• **WHAT YOU WILL DO**
How many of the lines below hold the word "string"? Answer only with the number.

• **SOURCE RECORDS**
◆ ◆ ◆ ◆ ◆ ◆ ◆

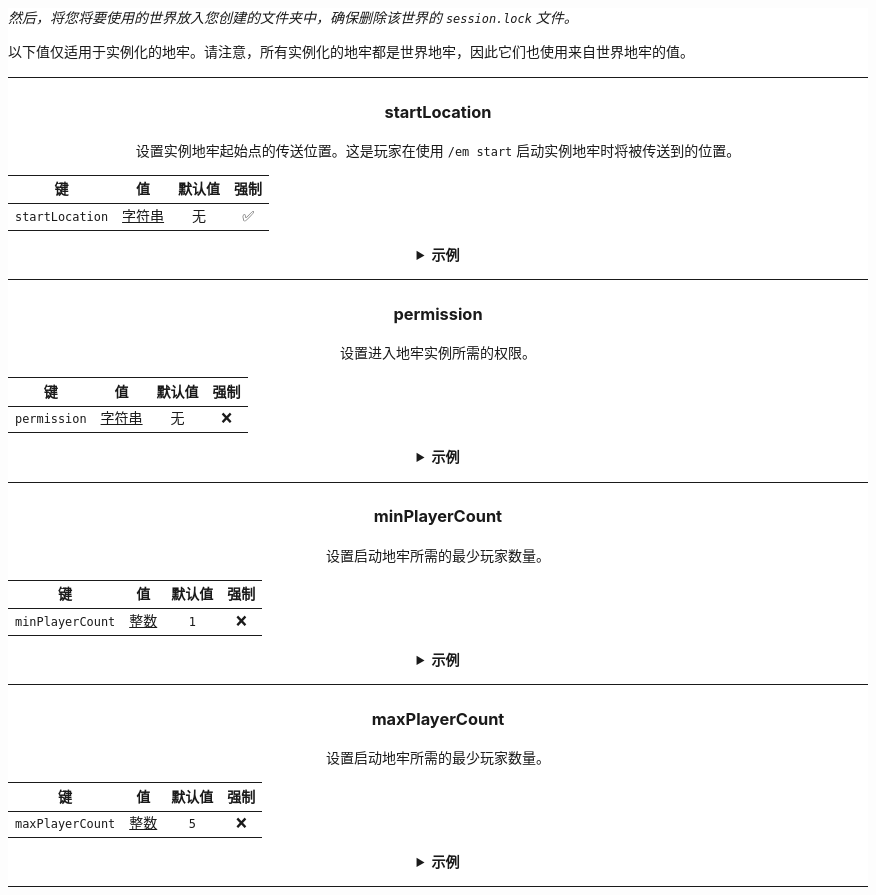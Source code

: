 *然后，将您将要使用的世界放入您创建的文件夹中，确保删除该世界的 `session.lock` 文件。*

以下值仅适用于实例化的地牢。请注意，所有实例化的地牢都是世界地牢，因此它们也使用来自世界地牢的值。

<div align="center">

***

### startLocation

设置实例地牢起始点的传送位置。这是玩家在使用 `/em start` 启动实例地牢时将被传送到的位置。

| 键        |  值  | 默认值 | 强制 |
|-----------|:--------:|:------:|:-----:|
| `startLocation` | [字符串](#string) |  无   |   ✅   |

<details><summary><b>示例</b></summary></details>

***

### permission

设置进入地牢实例所需的权限。

| 键        |  值  | 默认值 | 强制 |
|-----------|:--------:|:------:|:-----:|
| `permission` | [字符串](#string) |  无   |   ❌   |

<details><summary><b>示例</b></summary></details>

***

### minPlayerCount

设置启动地牢所需的最少玩家数量。

| 键        |  值  | 默认值 | 强制 |
|-----------|:--------:|:------:|:-----:|
| `minPlayerCount` | [整数](#integer) |  `1`   |   ❌   |

<details><summary><b>示例</b></summary></details>

***

### maxPlayerCount

设置启动地牢所需的最少玩家数量。

| 键        |  值  | 默认值 | 强制 |
|-----------|:--------:|:------:|:-----:|
| `maxPlayerCount` | [整数](#integer) |   `5`   |   ❌   |

<details><summary><b>示例</b></summary></details>

***
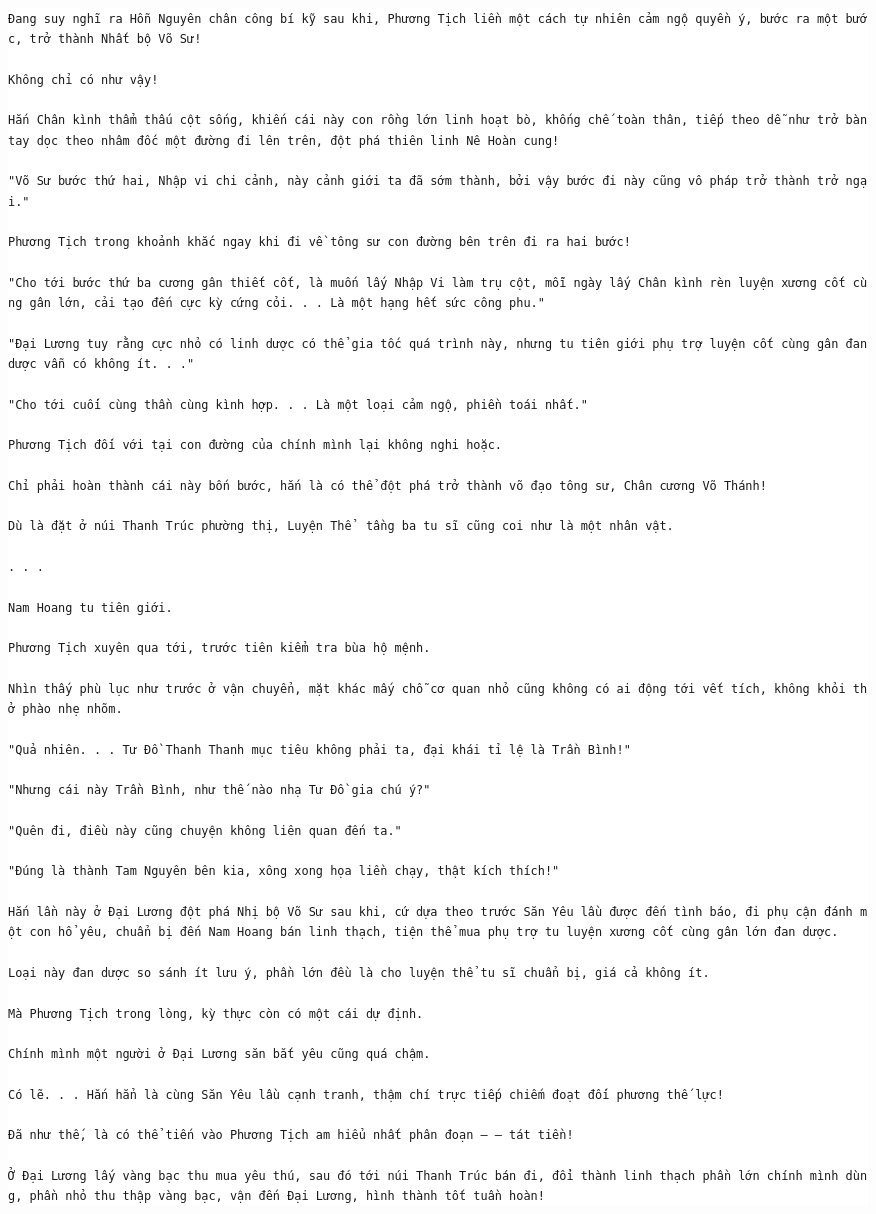 	Đang suy nghĩ ra Hỗn Nguyên chân công bí kỹ sau khi, Phương Tịch liền một cách tự nhiên cảm ngộ quyền ý, bước ra một bước, trở thành Nhất bộ Võ Sư!

	Không chỉ có như vậy!

	Hắn Chân kình thẩm thấu cột sống, khiến cái này con rồng lớn linh hoạt bò, khống chế toàn thân, tiếp theo dễ như trở bàn tay dọc theo nhâm đốc một đường đi lên trên, đột phá thiên linh Nê Hoàn cung!

	"Võ Sư bước thứ hai, Nhập vi chi cảnh, này cảnh giới ta đã sớm thành, bởi vậy bước đi này cũng vô pháp trở thành trở ngại."

	Phương Tịch trong khoảnh khắc ngay khi đi về tông sư con đường bên trên đi ra hai bước!

	"Cho tới bước thứ ba cương gân thiết cốt, là muốn lấy Nhập Vi làm trụ cột, mỗi ngày lấy Chân kình rèn luyện xương cốt cùng gân lớn, cải tạo đến cực kỳ cứng cỏi. . . Là một hạng hết sức công phu."

	"Đại Lương tuy rằng cực nhỏ có linh dược có thể gia tốc quá trình này, nhưng tu tiên giới phụ trợ luyện cốt cùng gân đan dược vẫn có không ít. . ."

	"Cho tới cuối cùng thần cùng kình hợp. . . Là một loại cảm ngộ, phiền toái nhất."

	Phương Tịch đối với tại con đường của chính mình lại không nghi hoặc.

	Chỉ phải hoàn thành cái này bốn bước, hắn là có thể đột phá trở thành võ đạo tông sư, Chân cương Võ Thánh!

	Dù là đặt ở núi Thanh Trúc phường thị, Luyện Thể  tầng ba tu sĩ cũng coi như là một nhân vật.

	. . .

	Nam Hoang tu tiên giới.

	Phương Tịch xuyên qua tới, trước tiên kiểm tra bùa hộ mệnh.

	Nhìn thấy phù lục như trước ở vận chuyển, mặt khác mấy chỗ cơ quan nhỏ cũng không có ai động tới vết tích, không khỏi thở phào nhẹ nhõm.

	"Quả nhiên. . . Tư Đồ Thanh Thanh mục tiêu không phải ta, đại khái tỉ lệ là Trần Bình!"

	"Nhưng cái này Trần Bình, như thế nào nhạ Tư Đồ gia chú ý?"

	"Quên đi, điều này cũng chuyện không liên quan đến ta."

	"Đúng là thành Tam Nguyên bên kia, xông xong họa liền chạy, thật kích thích!"

	Hắn lần này ở Đại Lương đột phá Nhị bộ Võ Sư sau khi, cứ dựa theo trước Săn Yêu lầu được đến tình báo, đi phụ cận đánh một con hổ yêu, chuẩn bị đến Nam Hoang bán linh thạch, tiện thể mua phụ trợ tu luyện xương cốt cùng gân lớn đan dược.

	Loại này đan dược so sánh ít lưu ý, phần lớn đều là cho luyện thể tu sĩ chuẩn bị, giá cả không ít.

	Mà Phương Tịch trong lòng, kỳ thực còn có một cái dự định.

	Chính mình một người ở Đại Lương săn bắt yêu cũng quá chậm.

	Có lẽ. . . Hắn hẳn là cùng Săn Yêu lầu cạnh tranh, thậm chí trực tiếp chiếm đoạt đối phương thế lực!

	Đã như thế, là có thể tiến vào Phương Tịch am hiểu nhất phân đoạn — — tát tiền!

	Ở Đại Lương lấy vàng bạc thu mua yêu thú, sau đó tới núi Thanh Trúc bán đi, đổi thành linh thạch phần lớn chính mình dùng, phần nhỏ thu thập vàng bạc, vận đến Đại Lương, hình thành tốt tuần hoàn!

◆ ◆ ◆ ◆ ◆ ◆ ◆

• **PROBLEM SOLUTION**
2